● PROBLEM DESCRIPTION
With the pictures left out, restate every entry word for word.

● INFORMATION PROVIDED
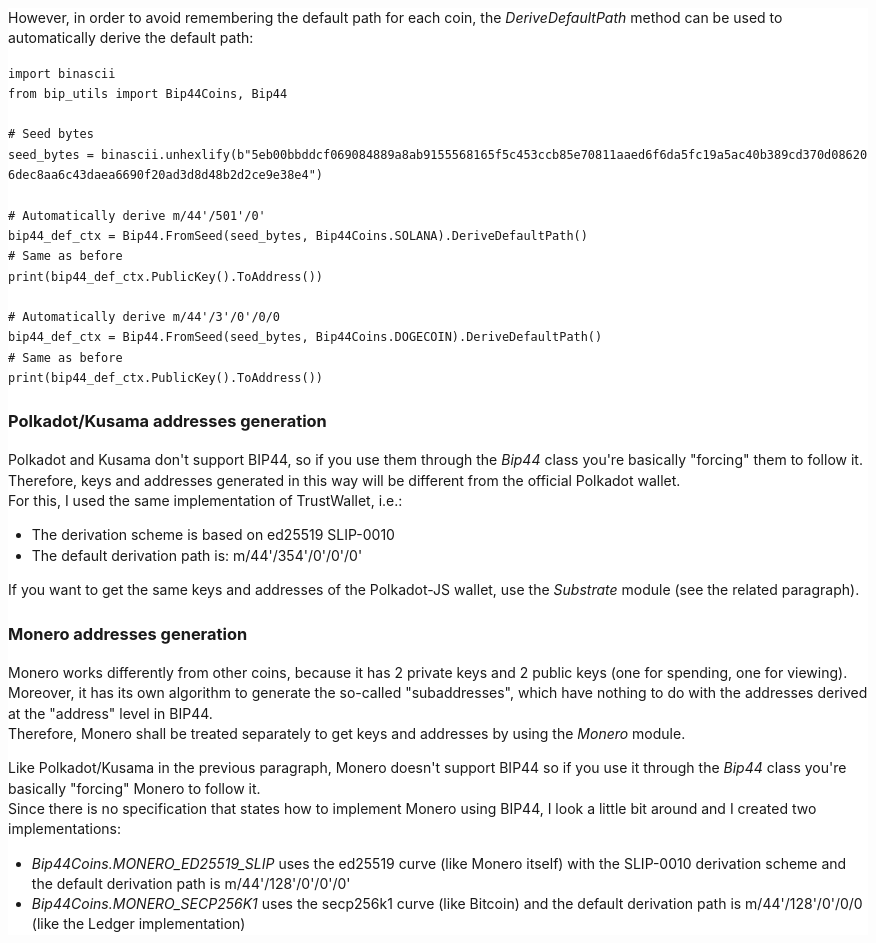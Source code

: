 However, in order to avoid remembering the default path for each coin, the *DeriveDefaultPath* method can be used to automatically derive the default path:

    import binascii
    from bip_utils import Bip44Coins, Bip44

    # Seed bytes
    seed_bytes = binascii.unhexlify(b"5eb00bbddcf069084889a8ab9155568165f5c453ccb85e70811aaed6f6da5fc19a5ac40b389cd370d086206dec8aa6c43daea6690f20ad3d8d48b2d2ce9e38e4")

    # Automatically derive m/44'/501'/0'
    bip44_def_ctx = Bip44.FromSeed(seed_bytes, Bip44Coins.SOLANA).DeriveDefaultPath()
    # Same as before
    print(bip44_def_ctx.PublicKey().ToAddress())

    # Automatically derive m/44'/3'/0'/0/0
    bip44_def_ctx = Bip44.FromSeed(seed_bytes, Bip44Coins.DOGECOIN).DeriveDefaultPath()
    # Same as before
    print(bip44_def_ctx.PublicKey().ToAddress())

### Polkadot/Kusama addresses generation

Polkadot and Kusama don't support BIP44, so if you use them through the *Bip44* class you're basically "forcing" them to follow it. Therefore, keys and addresses generated in this way will be different from the official Polkadot wallet.\
For this, I used the same implementation of TrustWallet, i.e.:
- The derivation scheme is based on ed25519 SLIP-0010
- The default derivation path is: m/44'/354'/0'/0'/0'

If you want to get the same keys and addresses of the Polkadot-JS wallet, use the *Substrate* module (see the related paragraph).

### Monero addresses generation

Monero works differently from other coins, because it has 2 private keys and 2 public keys (one for spending, one for viewing).\
Moreover, it has its own algorithm to generate the so-called "subaddresses", which have nothing to do with the addresses derived at the "address" level in BIP44.\
Therefore, Monero shall be treated separately to get keys and addresses by using the *Monero* module.

Like Polkadot/Kusama in the previous paragraph, Monero doesn't support BIP44 so if you use it through the *Bip44* class you're basically "forcing" Monero to follow it.\
Since there is no specification that states how to implement Monero using BIP44, I look a little bit around and I created two implementations:
- *Bip44Coins.MONERO_ED25519_SLIP* uses the ed25519 curve (like Monero itself) with the SLIP-0010 derivation scheme and the default derivation path is m/44'/128'/0'/0'/0'
- *Bip44Coins.MONERO_SECP256K1* uses the secp256k1 curve (like Bitcoin) and the default derivation path is m/44'/128'/0'/0/0 (like the Ledger implementation)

● TASK ANSWER
Source code

: However, in order to avoid remembering the default path for each coin, the *DeriveDefaultPath* method can be used to automatically derive the default path:

    import binascii
    from bip_utils import Bip44Coins, Bip44

    # Seed bytes
    seed_bytes = binascii.unhexlify(b"5eb00bbddcf069084889a8ab9155568165f5c453ccb85e70811aaed6f6da5fc19a5ac40b389cd370d086206dec8aa6c43daea6690f20ad3d8d48b2d2ce9e38e4")

    # Automatically derive m/44'/501'/0'
    bip44_def_ctx = Bip44.FromSeed(seed_bytes, Bip44Coins.SOLANA).DeriveDefaultPath()
    # Same as before
    print(bip44_def_ctx.PublicKey().ToAddress())

    # Automatically derive m/44'/3'/0'/0/0
    bip44_def_ctx = Bip44.FromSeed(seed_bytes, Bip44Coins.DOGECOIN).DeriveDefaultPath()
    # Same as before
    print(bip44_def_ctx.PublicKey().ToAddress())

### Polkadot/Kusama addresses generation

Polkadot and Kusama don't support BIP44, so if you use them through the *Bip44* class you're basically "forcing" them to follow it. Therefore, keys and addresses generated in this way will be different from the official Polkadot wallet.\
For this, I used the same implementation of TrustWallet, i.e.:
- The derivation scheme is based on ed25519 SLIP-0010
- The default derivation path is: m/44'/354'/0'/0'/0'

If you want to get the same keys and addresses of the Polkadot-JS wallet, use the *Substrate* module (see the related paragraph).

### Monero addresses generation

Monero works differently from other coins, because it has 2 private keys and 2 public keys (one for spending, one for viewing).\
Moreover, it has its own algorithm to generate the so-called "subaddresses", which have nothing to do with the addresses derived at the "address" level in BIP44.\
Therefore, Monero shall be treated separately to get keys and addresses by using the *Monero* module.

Like Polkadot/Kusama in the previous paragraph, Monero doesn't support BIP44 so if you use it through the *Bip44* class you're basically "forcing" Monero to follow it.\
Since there is no specification that states how to implement Monero using BIP44, I look a little bit around and I created two implementations:
- *Bip44Coins.MONERO_ED25519_SLIP* uses the ed25519 curve (like Monero itself) with the SLIP-0010 derivation scheme and the default derivation path is m/44'/128'/0'/0'/0'
- *Bip44Coins.MONERO_SECP256K1* uses the secp256k1 curve (like Bitcoin) and the default derivation path is m/44'/128'/0'/0/0 (like the Ledger implementation)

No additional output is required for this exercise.